This ITS sequence variation was subsequently compared with all B. vulgaris ITS sequences available from GenBank by mid-2019, most of them from Lange et al. (in review), resulting in a slightly more complex pattern. In this and the following discussion, we accepted the original sequence-contributors’ choice of intraspecific nomenclature. Currently, no intraspecific taxa are generally accepted and the intraspecific nomenclature of B. vulgaris is in need of revision (Lange et al., in review). The names represented with the GenBank material were: G-type, P-type and two traditionally recognized subspecies with more or less erect siliques; ssp. vulgaris and ssp. rivularis ( Hegi, 1958) .

In total, seven ITS sequence variants were represented in GenBank (Suppl. Table S1, Table 8 View Table 8 ). The majority of these sequences likewise grouped with either our G-type or P-types in agreement with their respective type identities. One group (Group 4) was intermediary of the P-type and G-type sequences, and was tentatively interpreted as a hybrid of the G- and P-types. Indeed, one of them had been deposited as a hybrid sequence. Another group (group 7) was dominated by sequences deposited as ssp. rivularis and ssp. vulgaris and was more similar to the Gtype than to the P-type ( Table 8 View Table 8 ), for simplicity this group is named the rivularis group here, although the name may be temporary.

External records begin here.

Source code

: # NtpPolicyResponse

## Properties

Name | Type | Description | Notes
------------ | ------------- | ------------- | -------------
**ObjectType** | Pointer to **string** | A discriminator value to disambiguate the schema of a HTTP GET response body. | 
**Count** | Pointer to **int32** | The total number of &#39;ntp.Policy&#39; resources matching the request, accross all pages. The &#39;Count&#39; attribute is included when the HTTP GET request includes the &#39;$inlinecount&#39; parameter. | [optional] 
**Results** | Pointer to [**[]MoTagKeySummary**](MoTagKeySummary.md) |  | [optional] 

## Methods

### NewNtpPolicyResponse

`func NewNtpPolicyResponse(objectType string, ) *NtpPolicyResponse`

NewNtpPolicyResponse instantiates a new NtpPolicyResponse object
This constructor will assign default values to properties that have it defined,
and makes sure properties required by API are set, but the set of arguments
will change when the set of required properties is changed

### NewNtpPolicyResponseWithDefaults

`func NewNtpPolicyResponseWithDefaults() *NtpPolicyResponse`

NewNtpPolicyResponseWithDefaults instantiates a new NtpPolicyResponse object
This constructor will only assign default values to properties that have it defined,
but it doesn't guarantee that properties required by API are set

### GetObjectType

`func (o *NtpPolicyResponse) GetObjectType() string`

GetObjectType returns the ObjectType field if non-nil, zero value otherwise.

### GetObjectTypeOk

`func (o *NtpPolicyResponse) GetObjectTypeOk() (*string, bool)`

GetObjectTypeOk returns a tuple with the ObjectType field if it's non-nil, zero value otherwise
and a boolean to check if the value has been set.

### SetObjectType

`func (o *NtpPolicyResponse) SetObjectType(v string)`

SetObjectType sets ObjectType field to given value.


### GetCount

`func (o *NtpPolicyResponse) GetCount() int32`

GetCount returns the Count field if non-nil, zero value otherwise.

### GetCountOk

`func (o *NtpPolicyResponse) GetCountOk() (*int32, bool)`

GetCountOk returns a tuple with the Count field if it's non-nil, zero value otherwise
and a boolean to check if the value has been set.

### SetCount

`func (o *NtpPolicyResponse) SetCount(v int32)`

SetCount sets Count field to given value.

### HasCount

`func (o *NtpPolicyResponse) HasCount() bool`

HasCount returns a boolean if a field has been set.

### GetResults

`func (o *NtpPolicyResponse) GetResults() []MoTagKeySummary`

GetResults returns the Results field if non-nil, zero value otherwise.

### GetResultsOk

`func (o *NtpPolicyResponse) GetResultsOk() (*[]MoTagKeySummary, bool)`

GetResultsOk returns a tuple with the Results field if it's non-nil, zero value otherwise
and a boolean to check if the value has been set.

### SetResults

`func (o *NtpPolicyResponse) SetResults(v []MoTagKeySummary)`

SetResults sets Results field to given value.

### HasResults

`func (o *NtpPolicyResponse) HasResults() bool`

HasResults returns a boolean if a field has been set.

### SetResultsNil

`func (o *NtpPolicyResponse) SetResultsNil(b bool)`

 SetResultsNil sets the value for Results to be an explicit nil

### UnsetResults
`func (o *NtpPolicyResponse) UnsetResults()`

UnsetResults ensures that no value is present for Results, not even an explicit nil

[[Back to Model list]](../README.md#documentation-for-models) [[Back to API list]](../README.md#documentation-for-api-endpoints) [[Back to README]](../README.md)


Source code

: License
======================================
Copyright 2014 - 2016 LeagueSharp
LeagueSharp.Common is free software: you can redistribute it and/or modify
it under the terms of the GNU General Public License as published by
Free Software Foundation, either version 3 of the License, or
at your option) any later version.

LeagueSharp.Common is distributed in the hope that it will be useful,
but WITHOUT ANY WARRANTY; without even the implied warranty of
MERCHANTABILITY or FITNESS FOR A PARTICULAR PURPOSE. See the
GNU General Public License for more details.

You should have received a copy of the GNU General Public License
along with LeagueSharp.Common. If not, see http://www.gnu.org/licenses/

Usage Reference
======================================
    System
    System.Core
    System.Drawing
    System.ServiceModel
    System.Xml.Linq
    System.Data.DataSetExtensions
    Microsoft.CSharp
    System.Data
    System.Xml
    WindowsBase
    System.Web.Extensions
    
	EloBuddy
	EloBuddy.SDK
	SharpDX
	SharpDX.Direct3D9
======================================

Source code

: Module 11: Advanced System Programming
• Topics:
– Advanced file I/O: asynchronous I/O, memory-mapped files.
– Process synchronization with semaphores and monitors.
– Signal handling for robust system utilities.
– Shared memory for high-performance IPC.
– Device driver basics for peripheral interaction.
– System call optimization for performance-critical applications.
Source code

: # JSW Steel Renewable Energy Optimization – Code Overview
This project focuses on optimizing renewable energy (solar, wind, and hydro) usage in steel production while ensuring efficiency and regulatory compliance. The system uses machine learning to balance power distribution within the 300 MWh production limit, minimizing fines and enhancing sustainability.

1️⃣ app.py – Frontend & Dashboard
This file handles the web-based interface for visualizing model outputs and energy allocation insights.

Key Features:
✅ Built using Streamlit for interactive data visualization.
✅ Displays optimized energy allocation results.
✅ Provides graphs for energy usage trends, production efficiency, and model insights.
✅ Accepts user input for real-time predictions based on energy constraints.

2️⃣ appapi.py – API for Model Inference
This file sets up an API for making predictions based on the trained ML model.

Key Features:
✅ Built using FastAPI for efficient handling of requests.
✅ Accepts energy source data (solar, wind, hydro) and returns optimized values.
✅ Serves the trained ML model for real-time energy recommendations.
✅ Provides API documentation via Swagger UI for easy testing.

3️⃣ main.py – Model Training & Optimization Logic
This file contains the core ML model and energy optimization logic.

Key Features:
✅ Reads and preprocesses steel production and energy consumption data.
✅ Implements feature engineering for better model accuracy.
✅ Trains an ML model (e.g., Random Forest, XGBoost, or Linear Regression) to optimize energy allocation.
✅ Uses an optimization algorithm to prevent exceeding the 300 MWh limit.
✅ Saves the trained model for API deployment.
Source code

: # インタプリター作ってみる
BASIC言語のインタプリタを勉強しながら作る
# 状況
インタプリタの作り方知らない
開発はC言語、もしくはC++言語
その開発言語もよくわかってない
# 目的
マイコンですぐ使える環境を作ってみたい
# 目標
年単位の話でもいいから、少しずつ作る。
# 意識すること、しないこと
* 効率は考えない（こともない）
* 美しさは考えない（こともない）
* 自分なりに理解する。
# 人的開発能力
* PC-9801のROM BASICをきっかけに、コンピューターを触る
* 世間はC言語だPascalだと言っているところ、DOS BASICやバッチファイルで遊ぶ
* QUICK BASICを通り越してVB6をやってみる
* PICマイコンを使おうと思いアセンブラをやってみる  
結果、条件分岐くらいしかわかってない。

A few GenBank sequences did not agree with the group designations used here. Three sequences attributed to PxG hybrids clustered with the G-types in sequence group 1, as did two sequences attributed to ssp. vulgaris , including our accession B59. Likewise, one sequence attributed to G-type and two sequences attributed to hybrids grouped with the Ptypes in sequence group 6. Three other sequence groups (Groups 2, 3 and 5) represented sequences deposited as G-type, GxP hybrid or undetermined. These groups were represented by few deposited sequences.

The parsimony network analysis ( Fig. 8 View Fig ) suggested two main clusters of B. vulgaris , the one including the P-type and the small group 5 and the other including most of the remaining groups (G-type, rivularis and the small sequence groups 2 and 3). Group 4, tentatively interpreted as hybrid of P- and G-types, was intermediate. A separation of B. vulgaris into two gene pools, correlated with G-type and P-type, has also been shown earlier using different genetic marker systems ( Christensen et al., 2014; Toneatto et al., 2012).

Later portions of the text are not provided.